Thursday 27 March 2008

The Guns In Brixton

Velvet Revolver - Brixton Academy, London - 25th March 2008

It's a remarkably mild night in Brixton as we meet in The Beehive and sink a quick beer before heading off to the Carling Academy to see one of rock's current crop of killer live acts, Velvet Revolver.

We're on comp tickets tonight which saves us both the best part of a ton and more importantly to my skewed way of thinking, the need to do my usual time in the queue that snakes down the side of the venue.

We catch the last few songs of the support act, Pearl, during which time I remark several times that their rhythm guitarist looks like the bastard child of Anthrax's Scott Ian. The band itself are pretty good, ending their set with the best version of Nutbush City Limits that I've ever heard before heading off to the merch stand to sign autographs and chat to the fans.

This is a particularly endearing gesture to the fans in these days of high security, not to mention a lucrative one for the band who no doubt sell more than a few t-shirts and EPs on the strength of their pretty blonde singer's promise of kisses for all who come and say hello.

After observing the meet and greet for a few minutes, mainly to catch a closer look at the cute female bassist, not something you see every day,we head back in to the main hall to await the main event.

The lights dim and the band hit the stage with Let It Roll, the opening cut off their second and latest album Libertad, which having only picked up recently I'm still very enamoured with. It's a slice of honest, good old fashioned rock and roll, and translates perfectly to the live arena.

More authentically Guns'n'Roses than Axl Rose's current tribute band, Velvet Revolver bassist Duff McKagen looks lean and mean, his blonde main outshone only by his smile as he locks in with Use You Illusion era Guns drummer Matt Sorum. Slash, looking impossibly cool in shades and his trademark top hat cuts an impressive and distinctive silhouette and he stands in that pose playing his guitar like his life depended on it.

Dave Kushner, the only member of the band not to have previously been in multi-platinum acts, holds his own with Slash with no problems, running around the stage in his lumberjack shirt and baseball cap, looking uncannily like Tom Morello's slighty crazier twin.

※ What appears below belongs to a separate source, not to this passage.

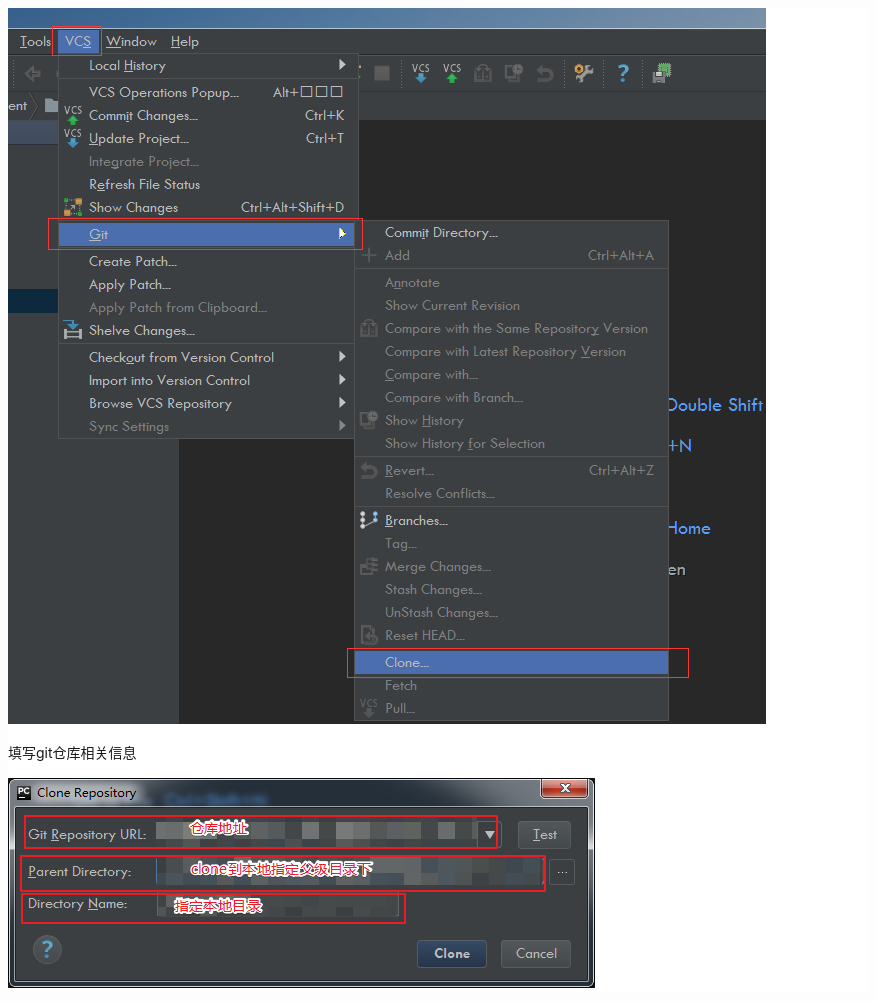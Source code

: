![image1](img/pycharm完全使用指南/20191211100048.png)

填写git仓库相关信息

![image2](img/pycharm完全使用指南/20191211100657.png)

It's ex-Stone Temple Pilots man Scott Weiland that really blows me away tonight, though. Not having paid much attention to STP I was aware of Plush and Sour Girl, but apart from that only his reputation as an unpredictable habitual junkie has preceeded him in my book.

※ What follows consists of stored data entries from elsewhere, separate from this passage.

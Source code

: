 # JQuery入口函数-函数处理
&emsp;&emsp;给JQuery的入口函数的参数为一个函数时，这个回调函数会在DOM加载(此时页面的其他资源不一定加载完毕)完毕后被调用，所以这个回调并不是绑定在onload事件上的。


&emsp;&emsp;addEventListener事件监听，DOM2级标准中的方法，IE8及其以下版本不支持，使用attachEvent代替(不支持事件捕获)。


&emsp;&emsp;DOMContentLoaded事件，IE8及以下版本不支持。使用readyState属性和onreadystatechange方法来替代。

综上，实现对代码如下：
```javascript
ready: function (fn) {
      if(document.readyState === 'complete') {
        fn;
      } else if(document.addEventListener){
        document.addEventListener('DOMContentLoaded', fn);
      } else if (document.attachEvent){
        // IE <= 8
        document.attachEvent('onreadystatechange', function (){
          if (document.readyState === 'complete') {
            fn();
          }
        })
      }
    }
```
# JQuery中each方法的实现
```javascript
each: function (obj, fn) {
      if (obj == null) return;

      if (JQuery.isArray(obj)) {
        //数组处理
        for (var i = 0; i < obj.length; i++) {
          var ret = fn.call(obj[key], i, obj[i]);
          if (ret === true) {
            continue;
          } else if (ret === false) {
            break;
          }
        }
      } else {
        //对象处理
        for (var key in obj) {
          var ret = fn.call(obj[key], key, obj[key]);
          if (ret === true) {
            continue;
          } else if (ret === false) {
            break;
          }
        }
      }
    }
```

Beginning the gig in a heavy duffel coat, he gradully disrobes throughout the show until he is wearing only a ridiculously tight pair of hipsters that threaten to reveal more than he intended at any moment, and a sheen of sweat.

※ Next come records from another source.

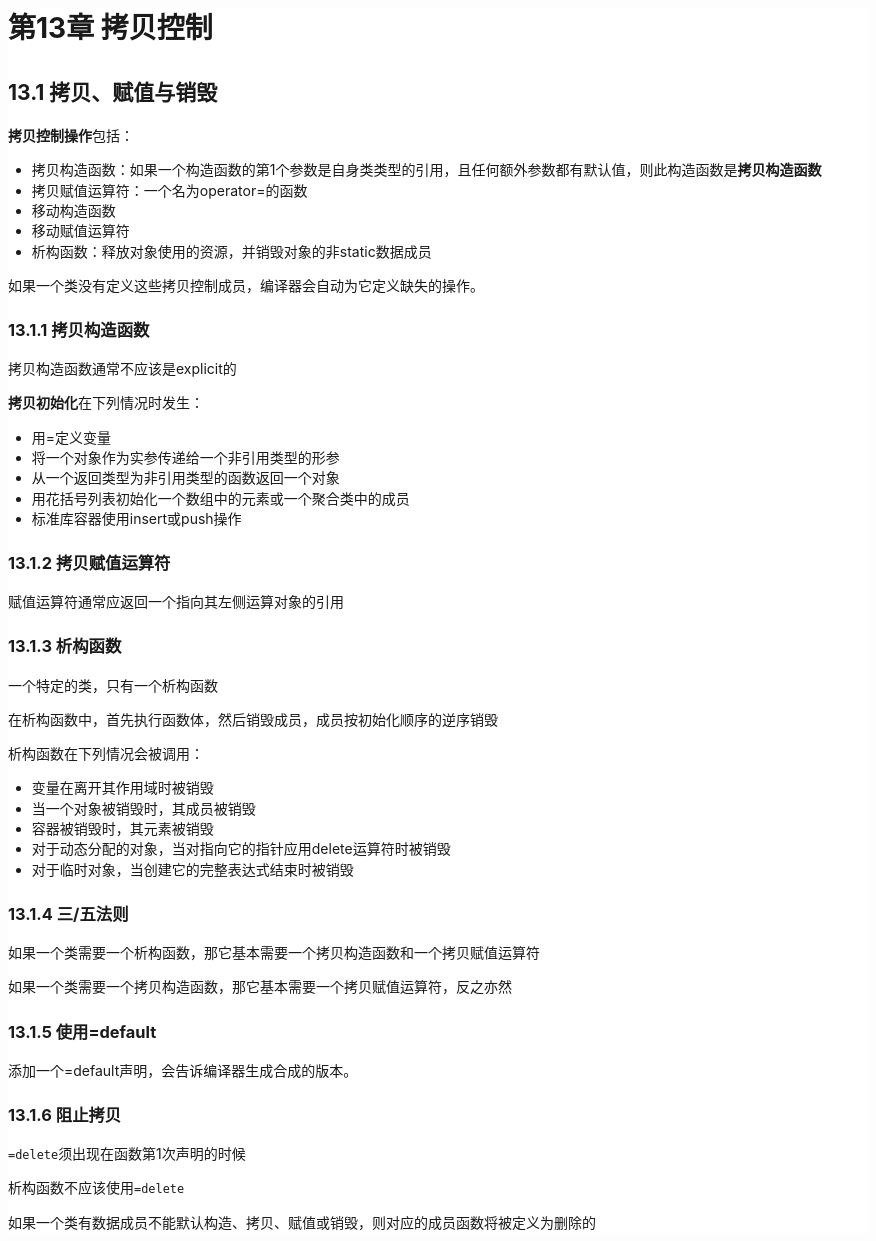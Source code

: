 # 第13章 拷贝控制
## 13.1 拷贝、赋值与销毁
**拷贝控制操作**包括：
- 拷贝构造函数：如果一个构造函数的第1个参数是自身类类型的引用，且任何额外参数都有默认值，则此构造函数是**拷贝构造函数**
- 拷贝赋值运算符：一个名为operator=的函数
- 移动构造函数
- 移动赋值运算符
- 析构函数：释放对象使用的资源，并销毁对象的非static数据成员

如果一个类没有定义这些拷贝控制成员，编译器会自动为它定义缺失的操作。

### 13.1.1 拷贝构造函数
拷贝构造函数通常不应该是explicit的

**拷贝初始化**在下列情况时发生：
- 用=定义变量
- 将一个对象作为实参传递给一个非引用类型的形参
- 从一个返回类型为非引用类型的函数返回一个对象
- 用花括号列表初始化一个数组中的元素或一个聚合类中的成员
- 标准库容器使用insert或push操作

### 13.1.2 拷贝赋值运算符
赋值运算符通常应返回一个指向其左侧运算对象的引用

### 13.1.3 析构函数
一个特定的类，只有一个析构函数

在析构函数中，首先执行函数体，然后销毁成员，成员按初始化顺序的逆序销毁

析构函数在下列情况会被调用：
- 变量在离开其作用域时被销毁
- 当一个对象被销毁时，其成员被销毁
- 容器被销毁时，其元素被销毁
- 对于动态分配的对象，当对指向它的指针应用delete运算符时被销毁
- 对于临时对象，当创建它的完整表达式结束时被销毁

### 13.1.4 三/五法则
如果一个类需要一个析构函数，那它基本需要一个拷贝构造函数和一个拷贝赋值运算符

如果一个类需要一个拷贝构造函数，那它基本需要一个拷贝赋值运算符，反之亦然

### 13.1.5 使用=default
添加一个=default声明，会告诉编译器生成合成的版本。

### 13.1.6 阻止拷贝
`=delete`须出现在函数第1次声明的时候

析构函数不应该使用`=delete`

如果一个类有数据成员不能默认构造、拷贝、赋值或销毁，则对应的成员函数将被定义为删除的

He prowls the stage like a rabid wolverine, looking occasionally like a posessed GI Joe figure, as his voice soars through the thick wall of rock and roll noise that his band mates produce, letting the pace drop only twice during the show, once for the Guns classic patience, giving Duff and Slash the opportunity to take front stage, the latter with a Page-esque double necked guitar, and for their best know track Fall To Pieces.

To my surprise and delight we get another couple of Guns tracks, It's So Easy and Mr Brownstone, both of which sound even more vital tonight than when I'd previously seen them performed live twenty years ago. Judging by the 'STP' chanting crowd's reaction, and the fact that Sex Type Thing aside I didn't recognise them as VR songs, they play a similar number of Stone Temple Pilots songs.

I can never understand why so often artists are unwilling to acknowledge their pasts, so this well deserved showcase of former songwriting glories by both of VR's feeder bands is very welcome and takes the gig from being merely great to being absolutely fantastic.

Rumours have abounded this past week that Weiland is on the verge of quitting the band, fuelled by his very public spat with drummer Sorum on his blog and the recently announced reformation of Stone Temple Pilots, but I for one hope that this isn't the last VR tour, as Weiland had announced from the stage a few nights earlier - a claim refuted the following day by Slash, as the world needs bands like Velvet Revolver to show the young bucks just how it should be done.

(footnote - browsing the web a couple of days after the gig, it turns out that it was Scott Ian on stage with Pearl, looking every bit as young and vital as the last time I saw him in Anthrax nearly two decades ago.)